いわずとしれた、スウィフト『ガリバー旅行記』であります。
この本は多くの人が童話と受け取りがちですが、実は18世紀のヨーロッパ、殊にイギリス政治を痛烈に批判している風刺小説なのです。世界史選択者ならご存知かと思います。僕はまさにその世界文化史を学習しているときに読みたいと思って、受験後にこうして読み始めました。もちろん物語そのものも面白いのですが、当時のヨーロッパの国際関係とかイギリス政治について、高校世界史レベルの知識を持ってると、面白さ倍増です。本当に「おお~(笑)」ってなります。

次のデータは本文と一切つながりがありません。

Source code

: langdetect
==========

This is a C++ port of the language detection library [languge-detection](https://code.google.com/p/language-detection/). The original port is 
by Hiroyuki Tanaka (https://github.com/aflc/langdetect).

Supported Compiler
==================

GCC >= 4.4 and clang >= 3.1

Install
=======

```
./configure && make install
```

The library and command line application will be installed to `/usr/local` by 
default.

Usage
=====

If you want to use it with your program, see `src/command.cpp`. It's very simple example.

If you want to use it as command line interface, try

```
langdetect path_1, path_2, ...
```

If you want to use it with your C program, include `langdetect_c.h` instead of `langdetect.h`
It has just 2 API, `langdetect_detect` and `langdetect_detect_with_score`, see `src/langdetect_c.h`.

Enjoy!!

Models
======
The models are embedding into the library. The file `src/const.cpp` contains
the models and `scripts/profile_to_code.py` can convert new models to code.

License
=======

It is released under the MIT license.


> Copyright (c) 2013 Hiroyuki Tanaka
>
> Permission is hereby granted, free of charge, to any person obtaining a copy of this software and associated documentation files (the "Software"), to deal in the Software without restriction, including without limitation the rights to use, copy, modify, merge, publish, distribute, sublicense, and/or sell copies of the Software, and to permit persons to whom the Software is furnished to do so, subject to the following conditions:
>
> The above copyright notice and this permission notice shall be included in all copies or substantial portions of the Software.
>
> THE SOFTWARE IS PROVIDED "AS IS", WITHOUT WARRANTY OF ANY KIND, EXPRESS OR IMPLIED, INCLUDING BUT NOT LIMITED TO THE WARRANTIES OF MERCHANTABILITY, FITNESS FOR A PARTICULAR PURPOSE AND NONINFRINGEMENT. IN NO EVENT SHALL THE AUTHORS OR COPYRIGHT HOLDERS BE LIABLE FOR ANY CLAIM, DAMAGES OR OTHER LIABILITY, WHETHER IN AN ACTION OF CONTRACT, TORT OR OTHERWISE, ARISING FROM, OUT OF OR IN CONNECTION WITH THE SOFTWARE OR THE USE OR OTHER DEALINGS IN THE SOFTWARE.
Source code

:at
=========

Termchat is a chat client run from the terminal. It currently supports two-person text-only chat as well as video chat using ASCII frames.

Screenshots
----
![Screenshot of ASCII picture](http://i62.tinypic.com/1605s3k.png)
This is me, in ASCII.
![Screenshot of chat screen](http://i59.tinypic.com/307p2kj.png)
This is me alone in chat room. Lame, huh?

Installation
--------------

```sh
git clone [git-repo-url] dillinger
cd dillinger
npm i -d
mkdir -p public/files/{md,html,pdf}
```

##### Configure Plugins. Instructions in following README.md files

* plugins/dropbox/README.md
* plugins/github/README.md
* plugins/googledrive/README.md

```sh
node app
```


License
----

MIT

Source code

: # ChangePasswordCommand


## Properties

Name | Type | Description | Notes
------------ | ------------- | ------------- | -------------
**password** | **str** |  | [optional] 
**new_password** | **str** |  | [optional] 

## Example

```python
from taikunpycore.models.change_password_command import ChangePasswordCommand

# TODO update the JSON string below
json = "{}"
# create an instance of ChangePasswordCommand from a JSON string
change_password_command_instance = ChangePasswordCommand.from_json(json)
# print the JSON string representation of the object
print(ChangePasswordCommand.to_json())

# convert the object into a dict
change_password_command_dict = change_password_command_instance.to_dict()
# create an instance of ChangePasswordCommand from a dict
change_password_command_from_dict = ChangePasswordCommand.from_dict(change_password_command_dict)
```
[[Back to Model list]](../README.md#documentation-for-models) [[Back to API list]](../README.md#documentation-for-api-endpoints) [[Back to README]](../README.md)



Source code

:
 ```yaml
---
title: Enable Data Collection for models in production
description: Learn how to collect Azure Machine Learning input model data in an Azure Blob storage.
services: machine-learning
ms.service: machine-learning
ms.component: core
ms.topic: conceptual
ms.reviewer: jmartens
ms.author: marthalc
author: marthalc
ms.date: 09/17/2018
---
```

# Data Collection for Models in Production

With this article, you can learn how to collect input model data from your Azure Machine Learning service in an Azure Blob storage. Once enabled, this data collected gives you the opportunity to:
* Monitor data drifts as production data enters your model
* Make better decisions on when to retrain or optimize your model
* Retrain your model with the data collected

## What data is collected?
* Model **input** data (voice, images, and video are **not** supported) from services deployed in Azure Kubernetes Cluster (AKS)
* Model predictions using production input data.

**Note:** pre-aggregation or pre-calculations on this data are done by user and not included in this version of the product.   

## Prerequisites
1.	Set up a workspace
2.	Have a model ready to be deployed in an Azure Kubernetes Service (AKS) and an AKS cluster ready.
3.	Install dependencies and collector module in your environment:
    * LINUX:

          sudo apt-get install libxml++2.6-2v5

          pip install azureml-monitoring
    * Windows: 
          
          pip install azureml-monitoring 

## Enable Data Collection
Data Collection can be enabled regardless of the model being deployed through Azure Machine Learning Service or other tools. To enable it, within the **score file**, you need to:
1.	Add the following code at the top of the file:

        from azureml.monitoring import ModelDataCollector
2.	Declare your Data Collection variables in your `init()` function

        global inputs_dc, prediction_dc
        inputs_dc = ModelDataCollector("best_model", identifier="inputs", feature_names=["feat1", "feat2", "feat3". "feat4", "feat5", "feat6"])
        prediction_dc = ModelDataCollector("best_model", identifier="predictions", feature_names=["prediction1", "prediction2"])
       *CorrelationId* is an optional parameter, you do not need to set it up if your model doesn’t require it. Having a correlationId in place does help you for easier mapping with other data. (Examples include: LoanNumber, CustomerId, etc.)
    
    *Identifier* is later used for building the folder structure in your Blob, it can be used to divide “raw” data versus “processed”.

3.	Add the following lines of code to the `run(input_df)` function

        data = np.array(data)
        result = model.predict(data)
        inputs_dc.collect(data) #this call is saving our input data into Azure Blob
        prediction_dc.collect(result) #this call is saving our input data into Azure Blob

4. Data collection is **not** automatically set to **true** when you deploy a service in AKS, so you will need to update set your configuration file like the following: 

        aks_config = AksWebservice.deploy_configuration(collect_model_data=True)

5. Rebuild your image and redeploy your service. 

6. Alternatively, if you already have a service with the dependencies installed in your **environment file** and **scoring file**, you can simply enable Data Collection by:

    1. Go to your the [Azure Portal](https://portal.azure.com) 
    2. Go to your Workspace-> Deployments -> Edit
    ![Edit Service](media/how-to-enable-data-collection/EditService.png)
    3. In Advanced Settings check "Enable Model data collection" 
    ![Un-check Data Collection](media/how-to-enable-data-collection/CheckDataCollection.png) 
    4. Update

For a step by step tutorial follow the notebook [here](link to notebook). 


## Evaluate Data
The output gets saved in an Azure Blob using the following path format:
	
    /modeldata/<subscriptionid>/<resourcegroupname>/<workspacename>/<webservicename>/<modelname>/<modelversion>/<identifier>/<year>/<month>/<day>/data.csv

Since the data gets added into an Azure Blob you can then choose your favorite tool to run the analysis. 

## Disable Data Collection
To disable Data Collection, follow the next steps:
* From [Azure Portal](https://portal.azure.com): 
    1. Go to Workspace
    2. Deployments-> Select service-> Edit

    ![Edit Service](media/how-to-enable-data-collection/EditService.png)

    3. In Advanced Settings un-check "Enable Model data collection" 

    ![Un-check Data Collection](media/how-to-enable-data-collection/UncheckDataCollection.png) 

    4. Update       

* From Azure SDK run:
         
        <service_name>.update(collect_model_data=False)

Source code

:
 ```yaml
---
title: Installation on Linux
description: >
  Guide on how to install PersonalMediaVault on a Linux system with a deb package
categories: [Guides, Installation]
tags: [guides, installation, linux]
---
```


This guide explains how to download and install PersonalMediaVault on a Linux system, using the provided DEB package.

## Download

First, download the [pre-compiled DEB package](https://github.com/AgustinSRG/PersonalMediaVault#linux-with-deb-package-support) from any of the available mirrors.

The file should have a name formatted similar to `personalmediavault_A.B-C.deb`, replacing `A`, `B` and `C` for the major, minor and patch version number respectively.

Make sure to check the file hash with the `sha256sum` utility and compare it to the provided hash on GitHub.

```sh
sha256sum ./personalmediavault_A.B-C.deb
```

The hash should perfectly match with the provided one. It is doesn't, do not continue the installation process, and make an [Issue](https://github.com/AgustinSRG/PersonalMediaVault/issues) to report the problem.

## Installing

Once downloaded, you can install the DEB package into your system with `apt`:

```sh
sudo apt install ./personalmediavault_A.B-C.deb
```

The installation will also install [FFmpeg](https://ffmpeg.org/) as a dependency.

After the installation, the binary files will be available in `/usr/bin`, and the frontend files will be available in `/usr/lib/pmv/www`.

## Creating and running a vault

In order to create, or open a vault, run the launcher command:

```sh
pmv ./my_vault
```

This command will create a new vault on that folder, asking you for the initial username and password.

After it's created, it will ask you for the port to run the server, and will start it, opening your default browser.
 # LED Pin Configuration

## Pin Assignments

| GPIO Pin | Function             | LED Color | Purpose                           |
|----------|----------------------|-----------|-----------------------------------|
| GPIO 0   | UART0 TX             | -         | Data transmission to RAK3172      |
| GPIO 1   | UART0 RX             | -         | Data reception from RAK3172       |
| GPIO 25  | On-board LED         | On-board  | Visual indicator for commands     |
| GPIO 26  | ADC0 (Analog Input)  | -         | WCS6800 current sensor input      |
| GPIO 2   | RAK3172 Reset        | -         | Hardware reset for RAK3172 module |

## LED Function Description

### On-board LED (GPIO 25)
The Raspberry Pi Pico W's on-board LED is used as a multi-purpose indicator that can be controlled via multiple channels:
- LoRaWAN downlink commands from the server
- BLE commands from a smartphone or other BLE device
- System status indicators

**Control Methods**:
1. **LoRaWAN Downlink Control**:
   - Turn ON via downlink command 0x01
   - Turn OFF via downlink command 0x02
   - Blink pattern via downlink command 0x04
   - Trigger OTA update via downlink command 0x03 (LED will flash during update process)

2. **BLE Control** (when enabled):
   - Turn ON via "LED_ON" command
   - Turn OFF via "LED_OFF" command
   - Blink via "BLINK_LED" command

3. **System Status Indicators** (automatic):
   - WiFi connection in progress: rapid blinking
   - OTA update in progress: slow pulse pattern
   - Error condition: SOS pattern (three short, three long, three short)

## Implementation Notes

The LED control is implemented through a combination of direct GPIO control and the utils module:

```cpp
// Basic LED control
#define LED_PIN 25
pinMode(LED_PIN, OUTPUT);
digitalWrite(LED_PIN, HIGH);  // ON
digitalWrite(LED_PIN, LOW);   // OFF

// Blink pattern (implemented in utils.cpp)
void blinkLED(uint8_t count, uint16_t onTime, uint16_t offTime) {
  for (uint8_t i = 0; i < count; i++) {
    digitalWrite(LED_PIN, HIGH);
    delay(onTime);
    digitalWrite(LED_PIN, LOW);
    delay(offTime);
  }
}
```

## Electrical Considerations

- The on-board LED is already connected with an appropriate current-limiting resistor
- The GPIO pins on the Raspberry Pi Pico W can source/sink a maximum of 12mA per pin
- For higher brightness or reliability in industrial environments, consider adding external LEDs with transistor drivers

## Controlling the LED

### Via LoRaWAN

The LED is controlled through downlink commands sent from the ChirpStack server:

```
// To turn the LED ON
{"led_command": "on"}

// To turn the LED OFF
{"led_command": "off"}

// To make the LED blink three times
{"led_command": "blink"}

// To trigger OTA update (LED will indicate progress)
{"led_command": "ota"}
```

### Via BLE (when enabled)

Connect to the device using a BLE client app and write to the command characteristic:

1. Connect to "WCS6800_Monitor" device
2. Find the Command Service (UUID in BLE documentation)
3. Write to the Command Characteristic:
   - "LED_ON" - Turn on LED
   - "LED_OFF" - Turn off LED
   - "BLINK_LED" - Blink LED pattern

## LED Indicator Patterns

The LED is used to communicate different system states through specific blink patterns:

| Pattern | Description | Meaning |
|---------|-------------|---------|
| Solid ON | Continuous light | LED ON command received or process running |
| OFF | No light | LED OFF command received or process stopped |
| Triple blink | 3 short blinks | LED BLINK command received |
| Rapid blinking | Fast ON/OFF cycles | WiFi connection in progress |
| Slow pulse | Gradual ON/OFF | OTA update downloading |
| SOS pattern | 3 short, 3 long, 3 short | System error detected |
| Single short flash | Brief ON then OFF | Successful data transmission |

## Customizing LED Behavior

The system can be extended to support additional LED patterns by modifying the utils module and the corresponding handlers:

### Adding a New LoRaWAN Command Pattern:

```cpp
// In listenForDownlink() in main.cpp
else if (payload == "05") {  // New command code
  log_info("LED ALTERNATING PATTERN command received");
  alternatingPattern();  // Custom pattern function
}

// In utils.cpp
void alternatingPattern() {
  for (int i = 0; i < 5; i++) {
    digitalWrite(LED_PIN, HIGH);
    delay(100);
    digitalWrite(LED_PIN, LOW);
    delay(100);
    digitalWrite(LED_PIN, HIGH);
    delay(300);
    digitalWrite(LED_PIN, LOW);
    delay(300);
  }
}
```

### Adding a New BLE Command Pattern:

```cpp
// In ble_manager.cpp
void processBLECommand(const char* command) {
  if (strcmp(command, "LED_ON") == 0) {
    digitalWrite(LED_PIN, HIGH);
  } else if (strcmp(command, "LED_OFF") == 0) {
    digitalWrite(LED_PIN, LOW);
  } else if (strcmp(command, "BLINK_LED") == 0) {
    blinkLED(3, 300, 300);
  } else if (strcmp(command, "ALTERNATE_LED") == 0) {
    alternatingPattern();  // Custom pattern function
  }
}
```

物語を通して、当時の風刺だけでなく、人間の愚かさをも的確に批判したこの本は、大人になってからこそ読むべき一冊でしょう。
物語では大きく4つの舞台が展開されます。「小人国」「大人国」「飛島」「馬の国」です。童話として読むのは最初のひとつだけではないでしょうか。何度も言うようですが、しかもその「小人国」も風刺の知識を持ってるともっと楽しい。
たとえば、小人国では2陣営の対立が起きているのですが、その発端は、卵を小さい端で割るか、大きい端で割るか、といったもの。これはプロテスタントとカトリックの対立を表しているといわれています。筆者は、本当に馬鹿げた争いだとして批判しているのですね。

予備知識が少ない人でも、脚註で、「この人物はウォルポールの風刺」とか書いてあるので、当てはめて読めばわかりやすいです。

この本の訳は中野好夫です。

余談ですが、2013年度早稲田政経入試問題国語大問2『悪人礼賛』の著者でもある英文学者、評論家ですね(笑)あの文章好きだったな~。というか政経の出す随筆系の文章は全部好きだったな。谷崎潤一郎『陰翳礼賛』とか夏目漱石『素人と黒人』とか。

それはともかく、彼の名訳で読むべくわざわざ新潮文庫versionで買いました(笑)ブックオフで108円。もっと払いたいくらい。。




特に世界史選択者にオススメの本。
そう出ない方は、17~18世紀のヨーロッパ史さらっておくと、おもしろく読めます。